480. Modern Dutch Literature. Dutch 231 or permission of instructor. (3). (HU).

In this course we will read prose and poetry from one period of modern Dutch literature. Discussion will be conducted in Dutch as much as possible. Every enrolled student should write a paper about one of the treated authors or themes. The paper should be written in the native language of the student. (Broos)

491. Colloquium on Modern Dutch Literature. Senior standing or permission of instructor. (3). (HU).

Mischa de Vreede, the well-known authoress and Dutch Writer-in-Residence will be teaching this course under the title "Pearl Harbour and After." Subject matter: literature and culture in the former Dutch colony of "Nederlands Indie" (Indonesia).

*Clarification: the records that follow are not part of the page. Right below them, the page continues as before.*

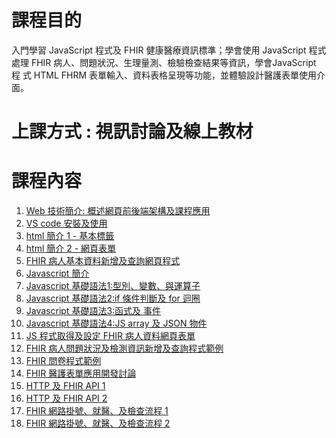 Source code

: # 課程目的 #
入門學習 JavaScript 程式及 FHIR 健康醫療資訊標準；學會使用 JavaScript 程式處理 FHIR 病人、問題狀況、生理量測、檢驗檢查結果等資訊，學會JavaScript 程 式 HTML FHRM 表單輸入、資料表格呈現等功能，並體驗設計醫護表單使用介面。

# 上課方式 : 視訊討論及線上教材 #

# 課程內容 #
1. [Web 技術簡介: 概述網頁前後端架構及課程應用](#)
1. [VS code 安裝及使用](index.html)
1. [html 簡介 1 - 基本標籤]()
1. [html 簡介 2 - 網頁表單]()
1. [FHIR 病人基本資料新增及查詢網頁程式]()
1. [Javascript 簡介]()
1. [Javascript 基礎語法1:型別、變數、與運算子]()
1. [Javascript 基礎語法2:if 條件判斷及 for 迴圈]()
1. [Javascript 基礎語法3:函式及 事件]()
1. [Javascript 基礎語法4:JS array 及 JSON 物件]()
1. [JS 程式取得及設定 FHIR 病人資料網頁表單]()
1. [FHIR 病人問題狀況及檢測資訊新增及查詢程式範例]()
1. [FHIR 問卷程式範例]()
1. [FHIR 醫護表單應用開發討論]()
1. [HTTP 及 FHIR API 1]()
1. [HTTP 及 FHIR API 2]()
1. [FHIR 網路掛號、就醫、及檢查流程 1]()
1. [FHIR 網路掛號、就醫、及檢查流程 2]()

She will also provide insight into the role of women writers in the Netherlands, and in the second term will discuss translations of her own novels. No knowledge of Dutch required. (de Vreede)

German Courses (Division 379)

100. Intensive Elementary Course. No credit granted to those who have completed 101 or 102. (8). (FL).

German 100 is an accelerated course in elementary German, covering the same material in one term that 101 and 102 cover in two terms. The four basic communication skills (speaking, writing, reading, and listening) are all taught, but particular emphasis is placed on speaking and listening. The language of the classroom is German, except during grammar explanations. There are weekly quizzes, a midterm, a final, and frequent homework assignments. Successful completion of German 100 qualifies a student to progress to 200-level German courses.

101. Elementary Course. No credit granted to those who have completed 100. (4). (FL).

The first year German program is designed to develop the four language skills understanding, speaking, reading and writing. Proficiency in these areas requires control of the sound system of the German language, mastery of the basic grammatical structures and the ability to understand simple reading passages dealing mainly with German life and culture. Special emphasis will be given to the development of oral skills. It is highly recommended that students make use of the taped exercises in the Language Laboratory. Quizzes are given after each chapter. In addition, there are midterm and final exams.

102. Elementary Course. German 101 or the equivalent. No credit granted to those who have completed 100. (4). (FL).

See German 101.

111. First Special Reading Course. Undergraduates must obtain permission of the department. (4). (Excl).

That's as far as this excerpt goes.